Whoever first got the sound down on tape, vinyl, acetate or whatever, it’s hard to imagine that adventurous, pioneering electric guitarists like Charlie Christian, Lonnie Johnson, T-Bone Walker and others didn’t crank up that brown electric suitcase to see just what it could do. Even if they were banned from such sonic mayhem on the bandstand or in the recording studio, you can bet a few juke joints and basement jams rang with the sound of distorted guitar right back into the 1940s and even the ’30s. Do you doubt it? Plug a fat-sounding Gibson ES-150—with its beefy ‘blade’ pickup—into an EH-150 or BR-1 amp wound up to max. Dirty? Damn straight. As for distortion, there are no more ‘firsts’ to be claimed. For sheer variety of sounds, however, the modern guitarist has it all over his predecessors.
Few dispute that, for tonal purity, the best distortion sounds come from cranking up a good tube amp. In particular, those with ears for tonal nuances buried even within a heap of distortion agree that a vintage-style, non-master-volume amp (or good boutique amp with the master up full to effectively take it out of the circuit) driven to the point where the output tubes are beginning to distort offers most players’ dream visions of the perfect overdrive tone.
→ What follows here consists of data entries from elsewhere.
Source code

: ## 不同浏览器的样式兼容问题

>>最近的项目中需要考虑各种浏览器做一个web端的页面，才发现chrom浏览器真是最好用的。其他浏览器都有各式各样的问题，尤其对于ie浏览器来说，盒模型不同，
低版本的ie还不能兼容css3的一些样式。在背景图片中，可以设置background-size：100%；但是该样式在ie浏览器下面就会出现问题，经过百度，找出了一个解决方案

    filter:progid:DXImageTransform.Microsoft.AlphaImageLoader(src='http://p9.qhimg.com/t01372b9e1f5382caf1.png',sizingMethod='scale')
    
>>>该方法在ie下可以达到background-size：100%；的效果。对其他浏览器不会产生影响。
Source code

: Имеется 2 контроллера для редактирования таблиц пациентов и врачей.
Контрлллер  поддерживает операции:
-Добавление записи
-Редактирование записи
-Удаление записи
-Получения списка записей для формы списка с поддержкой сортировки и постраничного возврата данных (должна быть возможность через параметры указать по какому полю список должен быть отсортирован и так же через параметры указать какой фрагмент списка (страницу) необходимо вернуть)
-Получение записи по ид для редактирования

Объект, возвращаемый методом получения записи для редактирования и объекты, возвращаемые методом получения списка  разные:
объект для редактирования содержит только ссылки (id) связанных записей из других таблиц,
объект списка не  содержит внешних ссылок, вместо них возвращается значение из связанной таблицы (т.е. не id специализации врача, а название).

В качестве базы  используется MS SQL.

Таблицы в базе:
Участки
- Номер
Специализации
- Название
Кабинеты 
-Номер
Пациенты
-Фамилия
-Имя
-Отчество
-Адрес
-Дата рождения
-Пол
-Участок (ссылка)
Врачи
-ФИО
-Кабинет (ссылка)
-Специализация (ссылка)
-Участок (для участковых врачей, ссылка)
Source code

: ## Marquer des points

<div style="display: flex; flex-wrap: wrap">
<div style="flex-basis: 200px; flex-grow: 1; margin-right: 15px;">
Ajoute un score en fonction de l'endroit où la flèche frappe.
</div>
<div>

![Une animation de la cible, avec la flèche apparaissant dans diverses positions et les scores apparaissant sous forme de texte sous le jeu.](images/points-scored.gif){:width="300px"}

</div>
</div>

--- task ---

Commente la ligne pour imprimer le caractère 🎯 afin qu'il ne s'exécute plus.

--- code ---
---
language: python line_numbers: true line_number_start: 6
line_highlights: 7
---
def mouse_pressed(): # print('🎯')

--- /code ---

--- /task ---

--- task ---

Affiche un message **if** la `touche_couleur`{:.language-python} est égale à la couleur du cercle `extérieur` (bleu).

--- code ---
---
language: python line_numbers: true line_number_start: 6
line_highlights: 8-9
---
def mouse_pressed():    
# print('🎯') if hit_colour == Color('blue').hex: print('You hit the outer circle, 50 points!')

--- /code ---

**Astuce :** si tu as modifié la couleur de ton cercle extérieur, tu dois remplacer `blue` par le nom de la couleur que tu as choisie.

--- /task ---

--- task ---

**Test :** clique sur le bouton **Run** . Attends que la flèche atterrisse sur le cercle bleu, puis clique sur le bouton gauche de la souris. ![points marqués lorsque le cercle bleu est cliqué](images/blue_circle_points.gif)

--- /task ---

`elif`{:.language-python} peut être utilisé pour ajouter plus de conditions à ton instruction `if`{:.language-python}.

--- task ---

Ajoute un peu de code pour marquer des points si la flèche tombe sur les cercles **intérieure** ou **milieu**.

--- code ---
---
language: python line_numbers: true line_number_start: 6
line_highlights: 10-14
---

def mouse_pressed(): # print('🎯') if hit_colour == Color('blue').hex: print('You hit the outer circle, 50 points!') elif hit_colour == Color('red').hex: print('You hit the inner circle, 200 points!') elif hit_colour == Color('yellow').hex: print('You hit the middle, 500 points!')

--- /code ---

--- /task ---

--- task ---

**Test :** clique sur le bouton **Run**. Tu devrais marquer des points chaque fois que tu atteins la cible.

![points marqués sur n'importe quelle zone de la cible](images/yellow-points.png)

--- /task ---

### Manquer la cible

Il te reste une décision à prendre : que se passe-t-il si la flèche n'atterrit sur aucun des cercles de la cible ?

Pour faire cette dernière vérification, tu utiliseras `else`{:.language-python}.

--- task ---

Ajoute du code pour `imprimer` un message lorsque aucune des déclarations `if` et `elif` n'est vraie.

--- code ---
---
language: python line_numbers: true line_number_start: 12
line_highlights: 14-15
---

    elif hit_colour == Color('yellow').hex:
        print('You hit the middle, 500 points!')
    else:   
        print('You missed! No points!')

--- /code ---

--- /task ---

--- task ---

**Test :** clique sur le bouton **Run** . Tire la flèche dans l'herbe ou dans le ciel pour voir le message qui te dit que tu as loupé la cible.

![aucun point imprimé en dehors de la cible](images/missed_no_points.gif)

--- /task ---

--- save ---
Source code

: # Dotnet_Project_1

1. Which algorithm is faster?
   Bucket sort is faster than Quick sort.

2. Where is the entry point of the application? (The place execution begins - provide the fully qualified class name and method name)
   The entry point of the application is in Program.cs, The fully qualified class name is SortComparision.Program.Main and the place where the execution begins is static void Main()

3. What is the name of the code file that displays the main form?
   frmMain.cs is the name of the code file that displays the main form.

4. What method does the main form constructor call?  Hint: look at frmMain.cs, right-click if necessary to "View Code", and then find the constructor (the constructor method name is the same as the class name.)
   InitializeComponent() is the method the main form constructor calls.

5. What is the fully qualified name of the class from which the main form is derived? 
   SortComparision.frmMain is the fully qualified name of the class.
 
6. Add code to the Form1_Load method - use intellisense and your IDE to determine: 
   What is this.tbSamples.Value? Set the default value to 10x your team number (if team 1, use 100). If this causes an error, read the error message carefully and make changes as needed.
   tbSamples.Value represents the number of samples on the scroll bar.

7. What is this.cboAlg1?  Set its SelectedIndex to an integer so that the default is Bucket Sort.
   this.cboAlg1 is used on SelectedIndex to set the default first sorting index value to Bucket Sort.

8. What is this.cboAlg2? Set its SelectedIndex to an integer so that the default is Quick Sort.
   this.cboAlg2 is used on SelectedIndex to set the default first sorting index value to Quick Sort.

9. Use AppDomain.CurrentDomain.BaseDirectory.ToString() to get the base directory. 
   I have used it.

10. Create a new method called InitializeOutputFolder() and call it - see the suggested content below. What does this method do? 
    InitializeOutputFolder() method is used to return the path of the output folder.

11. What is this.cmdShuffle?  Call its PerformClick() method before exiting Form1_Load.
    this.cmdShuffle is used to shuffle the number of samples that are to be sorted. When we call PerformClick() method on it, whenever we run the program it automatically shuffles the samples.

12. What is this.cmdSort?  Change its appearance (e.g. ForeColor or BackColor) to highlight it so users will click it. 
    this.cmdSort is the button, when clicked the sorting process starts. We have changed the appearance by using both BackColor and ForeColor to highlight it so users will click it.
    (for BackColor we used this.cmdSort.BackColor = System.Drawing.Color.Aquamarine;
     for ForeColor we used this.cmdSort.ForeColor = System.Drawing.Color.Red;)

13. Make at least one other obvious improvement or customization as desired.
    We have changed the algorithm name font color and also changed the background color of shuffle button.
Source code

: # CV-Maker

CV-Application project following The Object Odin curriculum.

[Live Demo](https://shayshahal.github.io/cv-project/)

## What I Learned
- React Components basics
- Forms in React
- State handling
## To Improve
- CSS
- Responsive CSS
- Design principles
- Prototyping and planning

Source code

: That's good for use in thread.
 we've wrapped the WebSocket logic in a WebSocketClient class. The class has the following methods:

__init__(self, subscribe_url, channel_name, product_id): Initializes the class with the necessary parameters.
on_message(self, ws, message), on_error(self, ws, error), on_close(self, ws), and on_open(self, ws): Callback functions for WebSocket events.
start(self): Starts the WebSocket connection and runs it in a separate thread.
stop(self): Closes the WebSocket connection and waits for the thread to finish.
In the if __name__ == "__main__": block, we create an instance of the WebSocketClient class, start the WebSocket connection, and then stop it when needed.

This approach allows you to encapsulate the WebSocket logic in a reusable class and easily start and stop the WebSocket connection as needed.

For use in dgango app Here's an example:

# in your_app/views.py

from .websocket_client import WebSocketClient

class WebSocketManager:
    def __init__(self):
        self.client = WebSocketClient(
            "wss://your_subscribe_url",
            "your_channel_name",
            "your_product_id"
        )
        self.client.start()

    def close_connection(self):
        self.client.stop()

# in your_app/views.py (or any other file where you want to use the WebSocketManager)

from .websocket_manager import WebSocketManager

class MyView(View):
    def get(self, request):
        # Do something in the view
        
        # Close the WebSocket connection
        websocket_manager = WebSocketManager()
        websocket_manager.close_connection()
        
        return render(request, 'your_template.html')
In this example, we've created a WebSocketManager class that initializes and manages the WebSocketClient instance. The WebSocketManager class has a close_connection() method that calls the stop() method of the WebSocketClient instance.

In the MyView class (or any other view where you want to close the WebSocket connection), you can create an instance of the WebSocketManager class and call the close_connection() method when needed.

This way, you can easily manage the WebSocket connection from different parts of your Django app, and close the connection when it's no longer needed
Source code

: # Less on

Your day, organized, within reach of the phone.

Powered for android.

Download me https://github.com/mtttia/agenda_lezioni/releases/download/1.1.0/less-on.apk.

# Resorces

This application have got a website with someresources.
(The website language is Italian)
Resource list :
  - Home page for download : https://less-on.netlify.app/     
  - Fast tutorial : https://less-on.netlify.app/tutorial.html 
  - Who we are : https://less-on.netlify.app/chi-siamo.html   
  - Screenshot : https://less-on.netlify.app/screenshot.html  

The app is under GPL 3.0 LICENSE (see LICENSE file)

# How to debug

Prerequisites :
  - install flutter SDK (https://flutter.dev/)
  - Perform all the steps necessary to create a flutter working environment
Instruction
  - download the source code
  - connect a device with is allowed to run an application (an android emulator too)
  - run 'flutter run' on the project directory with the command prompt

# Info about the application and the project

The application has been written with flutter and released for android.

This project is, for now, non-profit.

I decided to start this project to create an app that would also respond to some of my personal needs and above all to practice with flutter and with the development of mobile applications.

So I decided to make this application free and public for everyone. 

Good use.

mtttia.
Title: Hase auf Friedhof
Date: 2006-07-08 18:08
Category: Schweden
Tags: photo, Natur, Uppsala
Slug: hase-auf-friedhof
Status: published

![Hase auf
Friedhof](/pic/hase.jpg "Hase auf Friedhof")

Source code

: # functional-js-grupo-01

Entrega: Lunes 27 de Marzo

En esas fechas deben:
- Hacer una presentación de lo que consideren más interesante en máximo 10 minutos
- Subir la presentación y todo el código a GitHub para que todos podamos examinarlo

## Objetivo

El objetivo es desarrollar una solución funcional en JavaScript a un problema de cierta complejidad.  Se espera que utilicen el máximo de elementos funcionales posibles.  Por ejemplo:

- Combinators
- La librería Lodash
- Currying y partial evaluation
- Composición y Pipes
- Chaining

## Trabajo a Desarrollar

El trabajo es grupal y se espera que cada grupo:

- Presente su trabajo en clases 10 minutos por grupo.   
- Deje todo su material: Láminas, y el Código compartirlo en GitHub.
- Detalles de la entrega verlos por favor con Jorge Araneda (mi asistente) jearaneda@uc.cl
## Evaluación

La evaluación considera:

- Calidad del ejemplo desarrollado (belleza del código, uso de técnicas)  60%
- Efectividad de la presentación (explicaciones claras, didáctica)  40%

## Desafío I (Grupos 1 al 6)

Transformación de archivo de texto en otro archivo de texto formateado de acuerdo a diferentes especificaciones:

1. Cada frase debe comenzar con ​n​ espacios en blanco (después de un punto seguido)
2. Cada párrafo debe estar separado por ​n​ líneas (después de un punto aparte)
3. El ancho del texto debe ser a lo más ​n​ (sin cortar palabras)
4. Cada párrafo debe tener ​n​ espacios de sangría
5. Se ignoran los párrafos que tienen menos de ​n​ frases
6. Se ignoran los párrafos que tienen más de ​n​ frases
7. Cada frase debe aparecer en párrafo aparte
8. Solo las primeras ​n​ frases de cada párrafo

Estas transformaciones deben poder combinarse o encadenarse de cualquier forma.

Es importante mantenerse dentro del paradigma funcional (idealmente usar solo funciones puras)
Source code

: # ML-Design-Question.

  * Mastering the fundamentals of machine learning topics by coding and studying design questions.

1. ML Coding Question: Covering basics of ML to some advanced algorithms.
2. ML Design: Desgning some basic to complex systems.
Not to say that other sounds don’t have their place: the total freakout—sometimes very, very cool in itself—of a second-rate tube amp pushed way past its normal operational capablities; the smooth, pliable, ultra-saturated sound of a cascading gain preamp; the cheesy, buzzy fizz of a cheap tranny amp slammed with too much gain and clipping to beat the band… Any of these can yield the godlike tone of the day in the right application, with the right player. But think Page, Hendrix, SRV, Blackmore, Eric Johnson, Clapton, Van Halen, Gary Moore, and it’s cranked vintage amps and touch that are producing the tone. They were often aided by some type of distortion pedal, sure, because that was the only way to switch textures between verses, choruses and solos, or to push the big amps into distortion at less than full volume. But who wouldn’t choose to get their rock overdrive sound from a 50W 1968 Marshall Plexi on ten, or their blues lead sound from a tweed Bassman on 12, if the ears and the noise police would stand for it? For most players in the broad spectrum of rock, even those usually chained to the back of the stage hacking away at a clean rhythm part, these yield the sweetest, most tactile, touch-sensitive and playable tones available. Get that amp cooking to where the riffs get juicy and fluid and effortless, sustain and harmonic feedback hover into view at the tap of a fret, and the preamp and power amp tubes’ race to keep up with the pick attack lends a comforting softness and compression to the feel (a sensation further enhanced by the natural sag of tube rectification, where present). Mmmm. You can almost feel it now. If we could only get that play-it-all-day vibe at tolerable volume levels, any time we liked.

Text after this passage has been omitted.